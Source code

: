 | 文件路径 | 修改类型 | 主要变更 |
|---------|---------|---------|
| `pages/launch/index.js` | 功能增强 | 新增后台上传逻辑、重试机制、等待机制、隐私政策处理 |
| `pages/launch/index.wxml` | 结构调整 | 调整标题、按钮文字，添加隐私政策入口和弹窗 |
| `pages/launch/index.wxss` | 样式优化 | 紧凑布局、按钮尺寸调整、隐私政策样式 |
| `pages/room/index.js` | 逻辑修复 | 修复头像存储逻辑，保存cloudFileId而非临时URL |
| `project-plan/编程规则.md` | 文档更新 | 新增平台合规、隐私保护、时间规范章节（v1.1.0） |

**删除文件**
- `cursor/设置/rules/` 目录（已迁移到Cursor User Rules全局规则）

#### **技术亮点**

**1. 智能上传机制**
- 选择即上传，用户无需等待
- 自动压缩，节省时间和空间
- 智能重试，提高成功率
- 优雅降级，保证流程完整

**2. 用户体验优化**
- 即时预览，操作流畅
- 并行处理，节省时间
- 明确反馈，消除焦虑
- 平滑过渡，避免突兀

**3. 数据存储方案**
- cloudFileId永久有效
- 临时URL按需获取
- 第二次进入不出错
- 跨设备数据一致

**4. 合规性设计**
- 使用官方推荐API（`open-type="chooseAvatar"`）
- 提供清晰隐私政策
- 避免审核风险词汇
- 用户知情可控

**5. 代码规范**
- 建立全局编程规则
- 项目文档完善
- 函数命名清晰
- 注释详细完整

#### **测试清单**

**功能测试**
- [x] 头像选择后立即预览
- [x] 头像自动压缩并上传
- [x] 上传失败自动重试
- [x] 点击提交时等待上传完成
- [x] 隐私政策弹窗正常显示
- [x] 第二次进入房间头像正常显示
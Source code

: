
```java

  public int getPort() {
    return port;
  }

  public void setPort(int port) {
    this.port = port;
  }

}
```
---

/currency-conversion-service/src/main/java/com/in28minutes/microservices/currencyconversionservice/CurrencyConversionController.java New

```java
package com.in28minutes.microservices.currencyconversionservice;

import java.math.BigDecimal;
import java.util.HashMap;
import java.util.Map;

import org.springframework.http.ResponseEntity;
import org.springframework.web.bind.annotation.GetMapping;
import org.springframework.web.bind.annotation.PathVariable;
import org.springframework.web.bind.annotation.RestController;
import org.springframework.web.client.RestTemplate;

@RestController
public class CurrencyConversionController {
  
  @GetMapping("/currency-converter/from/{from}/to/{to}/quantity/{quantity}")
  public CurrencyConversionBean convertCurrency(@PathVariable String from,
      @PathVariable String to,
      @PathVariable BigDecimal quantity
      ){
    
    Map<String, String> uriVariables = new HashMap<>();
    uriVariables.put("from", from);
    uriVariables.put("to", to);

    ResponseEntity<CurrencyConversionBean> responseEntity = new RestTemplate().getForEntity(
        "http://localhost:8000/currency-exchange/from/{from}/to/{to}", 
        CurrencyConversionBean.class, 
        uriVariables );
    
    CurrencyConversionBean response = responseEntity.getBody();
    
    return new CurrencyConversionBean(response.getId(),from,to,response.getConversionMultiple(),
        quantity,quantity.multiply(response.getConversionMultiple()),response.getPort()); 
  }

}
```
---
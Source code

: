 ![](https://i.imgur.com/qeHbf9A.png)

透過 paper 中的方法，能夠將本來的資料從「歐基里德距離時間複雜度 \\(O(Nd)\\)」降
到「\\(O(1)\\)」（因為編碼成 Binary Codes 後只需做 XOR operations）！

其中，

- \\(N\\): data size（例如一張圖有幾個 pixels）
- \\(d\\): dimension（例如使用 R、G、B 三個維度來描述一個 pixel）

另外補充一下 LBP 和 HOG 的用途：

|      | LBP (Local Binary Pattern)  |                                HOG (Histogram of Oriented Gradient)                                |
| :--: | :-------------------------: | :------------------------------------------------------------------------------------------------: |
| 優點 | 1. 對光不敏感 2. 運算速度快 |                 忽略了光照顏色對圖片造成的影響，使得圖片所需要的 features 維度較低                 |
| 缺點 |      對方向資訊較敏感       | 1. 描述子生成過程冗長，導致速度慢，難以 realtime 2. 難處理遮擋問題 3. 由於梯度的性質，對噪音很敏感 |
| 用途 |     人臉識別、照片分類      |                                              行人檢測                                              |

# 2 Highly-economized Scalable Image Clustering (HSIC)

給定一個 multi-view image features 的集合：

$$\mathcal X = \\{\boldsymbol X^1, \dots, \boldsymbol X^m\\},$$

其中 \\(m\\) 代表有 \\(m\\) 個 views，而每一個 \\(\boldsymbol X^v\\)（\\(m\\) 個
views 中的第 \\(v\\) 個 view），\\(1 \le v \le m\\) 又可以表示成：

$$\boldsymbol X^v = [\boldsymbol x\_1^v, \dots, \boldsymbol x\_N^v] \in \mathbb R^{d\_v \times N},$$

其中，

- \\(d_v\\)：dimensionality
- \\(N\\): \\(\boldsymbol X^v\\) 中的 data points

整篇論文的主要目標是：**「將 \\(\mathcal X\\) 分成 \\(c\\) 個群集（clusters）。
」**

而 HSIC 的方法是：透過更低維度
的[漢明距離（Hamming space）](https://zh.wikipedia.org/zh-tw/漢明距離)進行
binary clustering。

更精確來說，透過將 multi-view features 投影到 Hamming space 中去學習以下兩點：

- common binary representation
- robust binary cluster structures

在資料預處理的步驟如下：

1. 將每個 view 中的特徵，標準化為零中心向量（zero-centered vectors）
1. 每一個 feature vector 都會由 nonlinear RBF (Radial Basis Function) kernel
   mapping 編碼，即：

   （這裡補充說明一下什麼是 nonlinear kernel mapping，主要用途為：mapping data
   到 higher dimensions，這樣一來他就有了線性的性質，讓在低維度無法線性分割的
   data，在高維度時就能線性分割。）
- - - - - - -
(What is expected): Take every line in the preceding listing that contains "index" and copy it.

(Your response):
| `pages/launch/index.js` | 功能增强 | 新增后台上传逻辑、重试机制、等待机制、隐私政策处理 |
| `pages/launch/index.wxml` | 结构调整 | 调整标题、按钮文字，添加隐私政策入口和弹窗 |
| `pages/launch/index.wxss` | 样式优化 | 紧凑布局、按钮尺寸调整、隐私政策样式 |
| `pages/room/index.js` | 逻辑修复 | 修复头像存储逻辑，保存cloudFileId而非临时URL |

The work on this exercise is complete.